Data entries
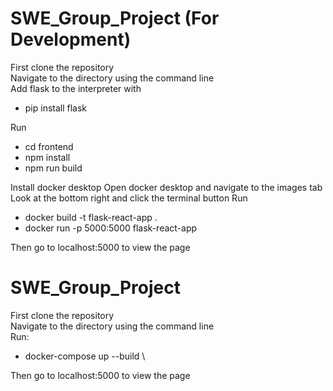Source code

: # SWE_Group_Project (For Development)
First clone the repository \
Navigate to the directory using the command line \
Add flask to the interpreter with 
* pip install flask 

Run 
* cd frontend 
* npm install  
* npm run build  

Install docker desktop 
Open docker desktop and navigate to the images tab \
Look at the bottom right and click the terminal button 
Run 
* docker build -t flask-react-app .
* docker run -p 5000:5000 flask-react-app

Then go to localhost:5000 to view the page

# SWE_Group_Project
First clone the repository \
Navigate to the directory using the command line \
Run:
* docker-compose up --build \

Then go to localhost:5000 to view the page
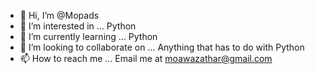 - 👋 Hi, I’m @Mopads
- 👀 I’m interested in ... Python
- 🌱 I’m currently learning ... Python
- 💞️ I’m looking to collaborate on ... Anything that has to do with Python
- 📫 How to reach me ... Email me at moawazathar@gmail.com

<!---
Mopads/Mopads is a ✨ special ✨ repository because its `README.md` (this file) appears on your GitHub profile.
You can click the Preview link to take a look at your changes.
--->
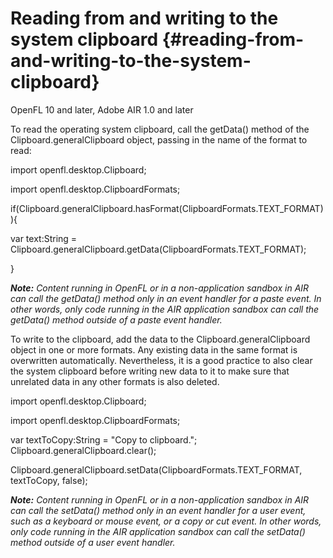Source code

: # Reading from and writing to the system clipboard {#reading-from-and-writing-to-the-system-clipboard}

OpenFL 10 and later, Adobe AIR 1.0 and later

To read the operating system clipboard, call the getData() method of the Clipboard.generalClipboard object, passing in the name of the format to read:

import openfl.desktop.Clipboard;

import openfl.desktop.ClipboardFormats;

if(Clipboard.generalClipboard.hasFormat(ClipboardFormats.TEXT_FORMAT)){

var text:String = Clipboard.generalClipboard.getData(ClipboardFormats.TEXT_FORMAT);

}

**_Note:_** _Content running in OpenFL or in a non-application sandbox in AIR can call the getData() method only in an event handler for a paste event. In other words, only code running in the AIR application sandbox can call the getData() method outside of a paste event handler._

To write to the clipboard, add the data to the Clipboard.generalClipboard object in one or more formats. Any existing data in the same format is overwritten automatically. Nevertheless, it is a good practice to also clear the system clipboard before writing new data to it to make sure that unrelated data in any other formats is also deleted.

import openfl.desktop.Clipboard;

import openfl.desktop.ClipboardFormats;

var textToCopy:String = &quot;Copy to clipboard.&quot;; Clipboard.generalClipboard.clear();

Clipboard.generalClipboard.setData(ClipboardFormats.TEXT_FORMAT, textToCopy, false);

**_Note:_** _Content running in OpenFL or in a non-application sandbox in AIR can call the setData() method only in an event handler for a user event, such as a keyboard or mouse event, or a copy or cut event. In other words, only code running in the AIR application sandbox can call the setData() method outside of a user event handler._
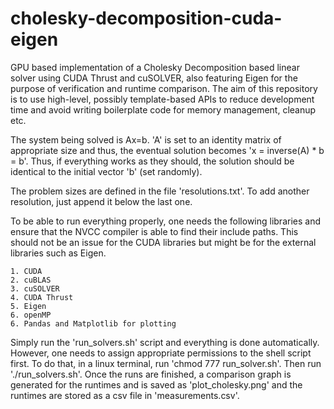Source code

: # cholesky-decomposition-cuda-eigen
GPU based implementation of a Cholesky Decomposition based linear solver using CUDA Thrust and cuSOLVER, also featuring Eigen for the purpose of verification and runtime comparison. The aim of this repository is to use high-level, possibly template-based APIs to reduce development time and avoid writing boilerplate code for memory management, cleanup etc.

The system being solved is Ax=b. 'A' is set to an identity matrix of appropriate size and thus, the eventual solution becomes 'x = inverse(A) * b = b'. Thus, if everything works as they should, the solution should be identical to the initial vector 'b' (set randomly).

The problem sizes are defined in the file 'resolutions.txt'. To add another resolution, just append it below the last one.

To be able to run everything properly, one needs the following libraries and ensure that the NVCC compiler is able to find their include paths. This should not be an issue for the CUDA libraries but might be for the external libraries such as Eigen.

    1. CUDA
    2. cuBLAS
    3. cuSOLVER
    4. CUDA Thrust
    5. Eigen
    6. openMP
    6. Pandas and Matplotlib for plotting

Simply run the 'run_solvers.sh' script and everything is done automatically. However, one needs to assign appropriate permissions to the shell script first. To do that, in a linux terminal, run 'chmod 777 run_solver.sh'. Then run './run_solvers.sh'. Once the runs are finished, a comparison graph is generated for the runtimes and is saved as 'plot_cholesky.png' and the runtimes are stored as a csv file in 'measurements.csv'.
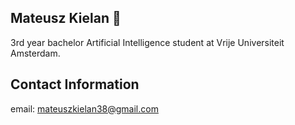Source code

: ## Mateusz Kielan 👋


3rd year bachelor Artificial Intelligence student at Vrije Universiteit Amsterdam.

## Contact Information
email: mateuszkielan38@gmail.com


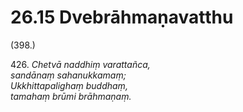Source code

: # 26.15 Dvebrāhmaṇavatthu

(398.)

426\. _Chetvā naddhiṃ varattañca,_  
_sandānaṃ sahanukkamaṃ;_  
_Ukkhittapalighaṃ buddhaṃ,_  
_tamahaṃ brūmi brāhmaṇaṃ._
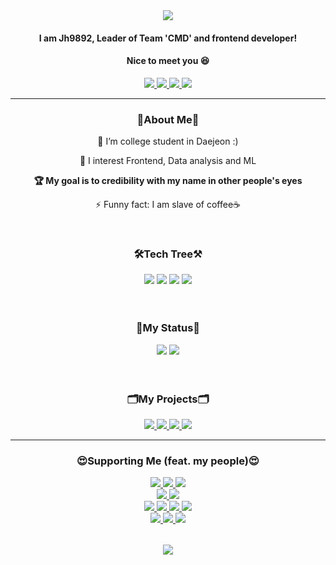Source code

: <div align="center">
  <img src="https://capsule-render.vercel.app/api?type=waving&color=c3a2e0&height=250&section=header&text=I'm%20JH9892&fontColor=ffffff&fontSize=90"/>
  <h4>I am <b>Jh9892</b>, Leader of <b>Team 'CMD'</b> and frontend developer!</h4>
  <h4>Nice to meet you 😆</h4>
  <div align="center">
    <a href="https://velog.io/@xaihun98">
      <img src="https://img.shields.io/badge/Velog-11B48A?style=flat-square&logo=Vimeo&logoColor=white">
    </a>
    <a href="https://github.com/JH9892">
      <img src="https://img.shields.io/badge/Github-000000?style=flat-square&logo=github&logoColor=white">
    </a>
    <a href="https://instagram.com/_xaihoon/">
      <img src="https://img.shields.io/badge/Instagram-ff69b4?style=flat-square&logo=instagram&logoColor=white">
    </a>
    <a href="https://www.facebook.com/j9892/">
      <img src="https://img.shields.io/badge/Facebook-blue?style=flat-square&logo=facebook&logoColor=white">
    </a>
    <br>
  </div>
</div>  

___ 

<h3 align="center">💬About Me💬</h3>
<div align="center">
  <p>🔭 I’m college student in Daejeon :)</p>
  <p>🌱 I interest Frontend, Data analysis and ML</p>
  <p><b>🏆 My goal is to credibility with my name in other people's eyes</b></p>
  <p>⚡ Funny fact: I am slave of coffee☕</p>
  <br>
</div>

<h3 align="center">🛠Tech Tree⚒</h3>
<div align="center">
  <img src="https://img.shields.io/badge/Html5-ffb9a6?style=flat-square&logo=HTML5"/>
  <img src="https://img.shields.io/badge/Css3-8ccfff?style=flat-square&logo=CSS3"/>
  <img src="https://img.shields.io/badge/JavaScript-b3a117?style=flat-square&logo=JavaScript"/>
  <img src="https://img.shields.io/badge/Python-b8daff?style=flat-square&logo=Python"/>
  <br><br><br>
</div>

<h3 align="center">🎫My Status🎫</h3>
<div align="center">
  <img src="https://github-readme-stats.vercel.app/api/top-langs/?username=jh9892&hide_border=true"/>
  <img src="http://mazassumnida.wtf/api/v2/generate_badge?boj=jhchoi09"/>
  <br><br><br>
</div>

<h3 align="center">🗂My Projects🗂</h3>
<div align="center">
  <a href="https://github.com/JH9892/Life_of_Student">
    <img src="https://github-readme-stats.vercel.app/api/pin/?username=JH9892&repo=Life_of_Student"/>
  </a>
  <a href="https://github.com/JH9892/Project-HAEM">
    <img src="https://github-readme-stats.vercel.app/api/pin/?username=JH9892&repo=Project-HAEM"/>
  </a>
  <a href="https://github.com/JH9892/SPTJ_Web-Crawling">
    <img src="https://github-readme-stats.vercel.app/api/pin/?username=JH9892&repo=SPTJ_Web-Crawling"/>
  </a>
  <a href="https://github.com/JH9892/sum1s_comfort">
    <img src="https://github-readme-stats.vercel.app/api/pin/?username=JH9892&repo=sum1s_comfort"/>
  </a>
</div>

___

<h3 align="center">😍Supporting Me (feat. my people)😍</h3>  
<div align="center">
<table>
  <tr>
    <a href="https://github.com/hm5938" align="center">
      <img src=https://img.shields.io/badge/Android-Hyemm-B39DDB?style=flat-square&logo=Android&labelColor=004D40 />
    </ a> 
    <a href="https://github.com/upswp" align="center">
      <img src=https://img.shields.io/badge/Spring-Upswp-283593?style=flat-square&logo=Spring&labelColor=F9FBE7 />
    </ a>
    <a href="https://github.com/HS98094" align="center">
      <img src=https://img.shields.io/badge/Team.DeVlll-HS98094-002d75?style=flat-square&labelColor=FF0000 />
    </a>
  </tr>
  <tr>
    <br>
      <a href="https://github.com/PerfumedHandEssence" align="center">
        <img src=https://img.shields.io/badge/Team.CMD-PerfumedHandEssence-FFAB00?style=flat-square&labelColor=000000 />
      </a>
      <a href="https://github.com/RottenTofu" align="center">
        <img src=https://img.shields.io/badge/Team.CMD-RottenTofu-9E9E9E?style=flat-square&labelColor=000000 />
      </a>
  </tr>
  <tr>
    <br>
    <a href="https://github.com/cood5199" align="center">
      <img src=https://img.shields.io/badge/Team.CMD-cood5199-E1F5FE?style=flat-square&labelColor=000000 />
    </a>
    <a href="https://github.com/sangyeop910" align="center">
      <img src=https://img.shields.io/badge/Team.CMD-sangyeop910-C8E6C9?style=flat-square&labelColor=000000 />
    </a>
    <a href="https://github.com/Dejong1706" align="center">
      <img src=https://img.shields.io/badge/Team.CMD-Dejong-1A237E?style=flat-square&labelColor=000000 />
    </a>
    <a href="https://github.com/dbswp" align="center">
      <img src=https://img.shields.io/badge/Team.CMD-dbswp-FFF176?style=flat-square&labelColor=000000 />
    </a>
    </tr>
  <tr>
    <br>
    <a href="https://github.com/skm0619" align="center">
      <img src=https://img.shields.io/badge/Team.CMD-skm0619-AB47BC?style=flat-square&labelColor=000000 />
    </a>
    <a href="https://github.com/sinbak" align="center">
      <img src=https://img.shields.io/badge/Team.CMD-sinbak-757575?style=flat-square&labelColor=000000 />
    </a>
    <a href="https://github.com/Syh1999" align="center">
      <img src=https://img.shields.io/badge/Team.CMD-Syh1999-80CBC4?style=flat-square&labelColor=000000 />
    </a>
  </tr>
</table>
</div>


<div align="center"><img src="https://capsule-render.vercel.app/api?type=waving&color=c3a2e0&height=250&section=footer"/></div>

§ Instructions for the task
Word for word, write out the lines from the top of the records above down to the line holding "npm run build", inclusive, but not the pictures.

§ Your solution
Source code

: # SWE_Group_Project (For Development)
First clone the repository \
Navigate to the directory using the command line \
Add flask to the interpreter with 
* pip install flask 

Run 
* cd frontend 
* npm install  
* npm run build  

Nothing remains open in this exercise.